I received my PhD in Sociology with a Demography Specialization from the University of Texas at Austin in 2011, where I was trained and mentored by several remarkable scholars including Mark D. Hayward, Robert A. Hummer, and Debra J. Umberson. There I developed my core interest in how educational attainment shapes adult mortality risk. I then spent two years (2011-2013) at Harvard University as a Robert Wood Johnson Foundation Health & Society Scholar. Working closely with renowned scholars Lisa Berkman, Ichiro Kawachi, and Subu Subramanian, I developed an interest in how broader contexts-e.g., state policies, income inequality-might alter the importance of education for adult mortality. I took these interests with me to Case Western Reserve University in 2013 where I was an Assistant Professor of Sociology until joining Syracuse University in the fall of 2015.
Academia was not my first career, however. Before starting the PhD program at UT-Austin in 2006 I had worked in the private sector for over a decade. I spent the early part of my private sector career as a research statistician in the medical diagnostics industry, the food and beverage industry, and finally in the petrochemical industry (where I spent most of my career). As a research statistician, I worked with chemists and engineers to design new products and improve the reliability of manufacturing processes. Eventually I took on other roles in the petrochemical company, including marketing research, internal business consulting, and global strategy. This may sound exciting, but it was not for me. My heart and mind always belonged in academia, conducting research on the topics that are most important to me: improving population health and longevity, and reducing disparities in health and longevity.

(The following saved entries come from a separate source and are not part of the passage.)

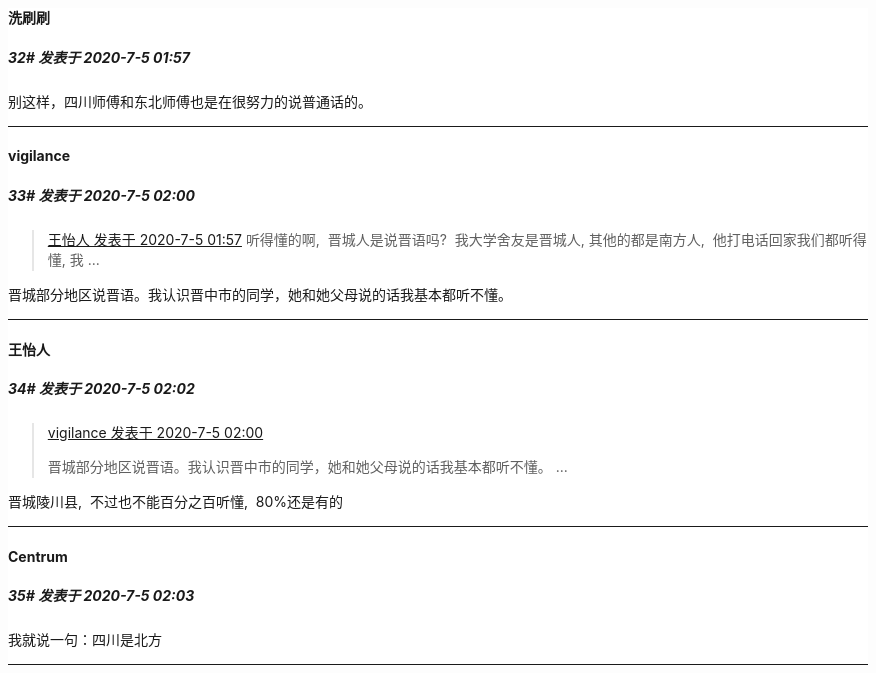####  洗刷刷  
##### 32#       发表于 2020-7-5 01:57




别这样，四川师傅和东北师傅也是在很努力的说普通话的。







-----

####  vigilance  
##### 33#       发表于 2020-7-5 02:00



<blockquote><a href="httphttps://bbs.saraba1st.com/2b/forum.php?mod=redirect&amp;goto=findpost&amp;pid=48072024&amp;ptid=1945915" target="_blank">王怡人 发表于 2020-7-5 01:57</a>
听得懂的啊,  晋城人是说晋语吗?  我大学舍友是晋城人, 其他的都是南方人,  他打电话回家我们都听得懂, 我 ...</blockquote>
晋城部分地区说晋语。我认识晋中市的同学，她和她父母说的话我基本都听不懂。







-----

####  王怡人  
##### 34#       发表于 2020-7-5 02:02



<blockquote><a href="httphttps://bbs.saraba1st.com/2b/forum.php?mod=redirect&amp;goto=findpost&amp;pid=48072043&amp;ptid=1945915" target="_blank">vigilance 发表于 2020-7-5 02:00</a>

晋城部分地区说晋语。我认识晋中市的同学，她和她父母说的话我基本都听不懂。 ...</blockquote>
晋城陵川县,  不过也不能百分之百听懂,  80%还是有的







-----

####  Centrum  
##### 35#       发表于 2020-7-5 02:03




我就说一句：四川是北方







-----
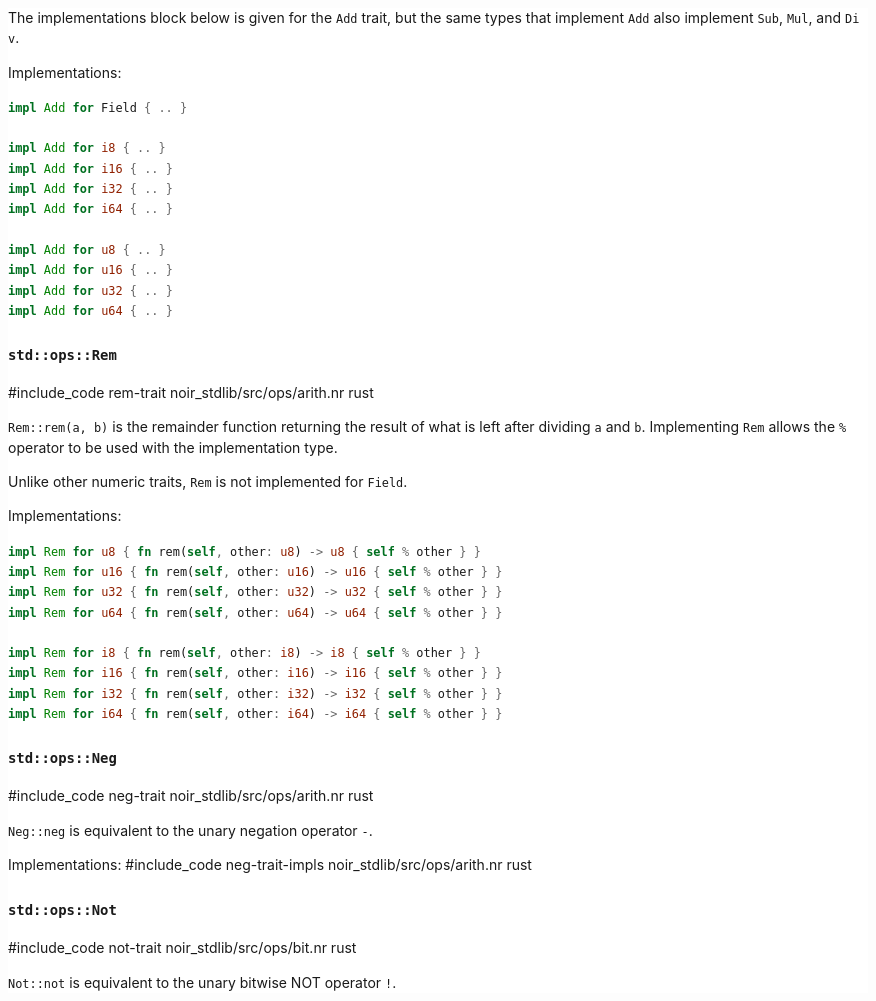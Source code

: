 The implementations block below is given for the `Add` trait, but the same types that implement
`Add` also implement `Sub`, `Mul`, and `Div`.

Implementations:
```rust
impl Add for Field { .. }

impl Add for i8 { .. }
impl Add for i16 { .. }
impl Add for i32 { .. }
impl Add for i64 { .. }

impl Add for u8 { .. }
impl Add for u16 { .. }
impl Add for u32 { .. }
impl Add for u64 { .. }
```

### `std::ops::Rem`

#include_code rem-trait noir_stdlib/src/ops/arith.nr rust

`Rem::rem(a, b)` is the remainder function returning the result of what is
left after dividing `a` and `b`. Implementing `Rem` allows the `%` operator
to be used with the implementation type.

Unlike other numeric traits, `Rem` is not implemented for `Field`.

Implementations:
```rust
impl Rem for u8 { fn rem(self, other: u8) -> u8 { self % other } }
impl Rem for u16 { fn rem(self, other: u16) -> u16 { self % other } }
impl Rem for u32 { fn rem(self, other: u32) -> u32 { self % other } }
impl Rem for u64 { fn rem(self, other: u64) -> u64 { self % other } }

impl Rem for i8 { fn rem(self, other: i8) -> i8 { self % other } }
impl Rem for i16 { fn rem(self, other: i16) -> i16 { self % other } }
impl Rem for i32 { fn rem(self, other: i32) -> i32 { self % other } }
impl Rem for i64 { fn rem(self, other: i64) -> i64 { self % other } }
```

### `std::ops::Neg`

#include_code neg-trait noir_stdlib/src/ops/arith.nr rust

`Neg::neg` is equivalent to the unary negation operator `-`.

Implementations:
#include_code neg-trait-impls noir_stdlib/src/ops/arith.nr rust

### `std::ops::Not`

#include_code not-trait noir_stdlib/src/ops/bit.nr rust

`Not::not` is equivalent to the unary bitwise NOT operator `!`.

I eventually decided to pursue a M.A. in Sociology part-time while continuing to work full-time in the private sector. It was during my M.A. at the University of Houston where I discovered the exciting field of Demography, thanks to two amazing scholars, Karl Eschbach and Jacqueline Hagan. I finished the M.A. in 2004 and took it, along with my B.S. in Mathematics (Purdue University 1992) and M.S. in Statistics (Purdue University 1994), to UT-Austin in the fall of 2006 to begin my doctoral study in Sociology and Demography. The rest is history.